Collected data
------------------------

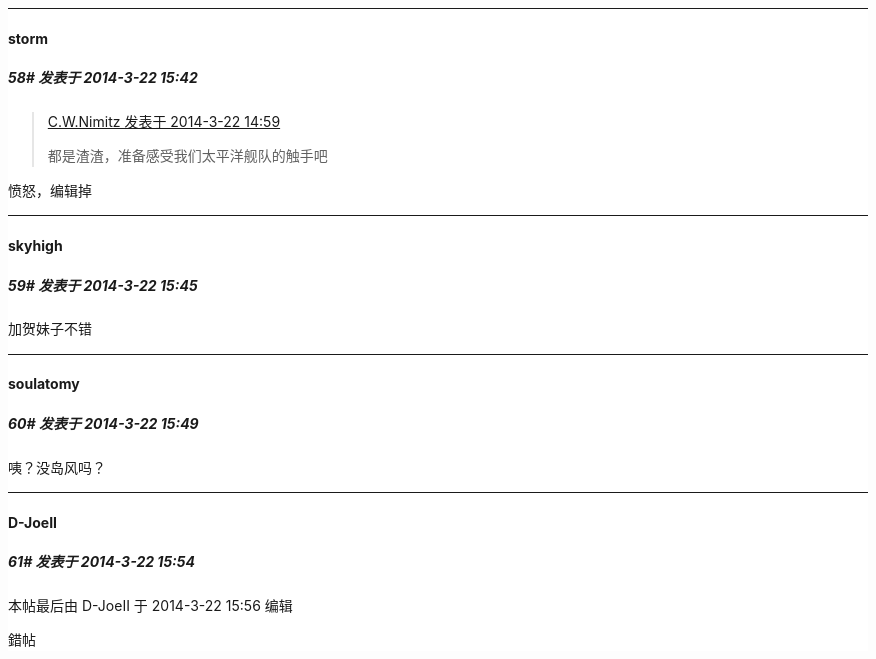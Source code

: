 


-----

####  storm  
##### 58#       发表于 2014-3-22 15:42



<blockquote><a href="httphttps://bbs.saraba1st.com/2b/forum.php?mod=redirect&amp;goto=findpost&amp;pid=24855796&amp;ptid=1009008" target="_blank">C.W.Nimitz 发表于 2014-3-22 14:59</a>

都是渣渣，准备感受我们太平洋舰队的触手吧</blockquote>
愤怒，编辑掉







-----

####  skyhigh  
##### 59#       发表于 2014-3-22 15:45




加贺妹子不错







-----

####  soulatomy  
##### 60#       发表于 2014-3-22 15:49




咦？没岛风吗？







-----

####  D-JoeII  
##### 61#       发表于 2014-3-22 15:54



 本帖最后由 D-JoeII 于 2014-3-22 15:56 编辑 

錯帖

------------------------

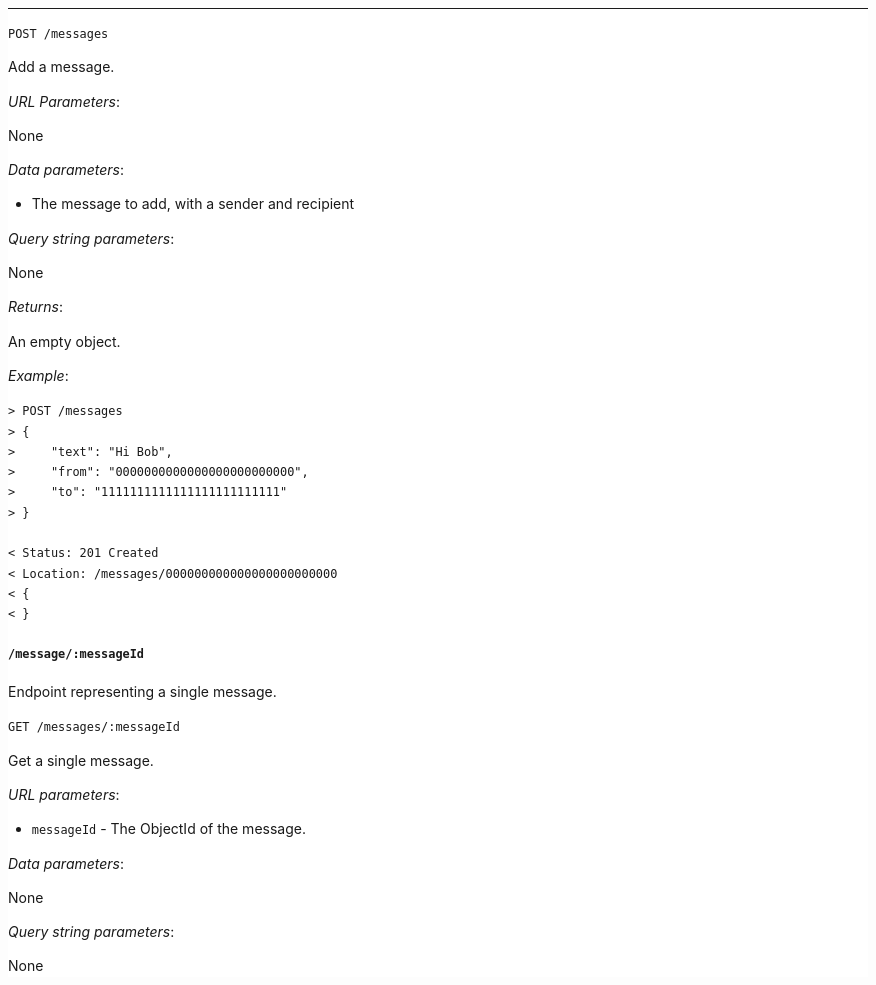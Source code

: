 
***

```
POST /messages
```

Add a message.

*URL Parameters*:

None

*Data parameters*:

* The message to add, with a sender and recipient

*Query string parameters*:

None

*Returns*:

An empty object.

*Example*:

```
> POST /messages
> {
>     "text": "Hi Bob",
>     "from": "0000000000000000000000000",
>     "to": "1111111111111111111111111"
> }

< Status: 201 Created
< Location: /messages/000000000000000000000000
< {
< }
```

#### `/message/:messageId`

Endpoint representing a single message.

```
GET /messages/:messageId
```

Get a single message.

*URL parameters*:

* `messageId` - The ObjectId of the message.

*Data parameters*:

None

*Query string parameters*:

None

------------------------

**What you need to do:**
Your task is to copy each line of the data above that holds "JoeII".

**Output below:**
####  D-JoeII  
 本帖最后由 D-JoeII 于 2014-3-22 15:56 编辑 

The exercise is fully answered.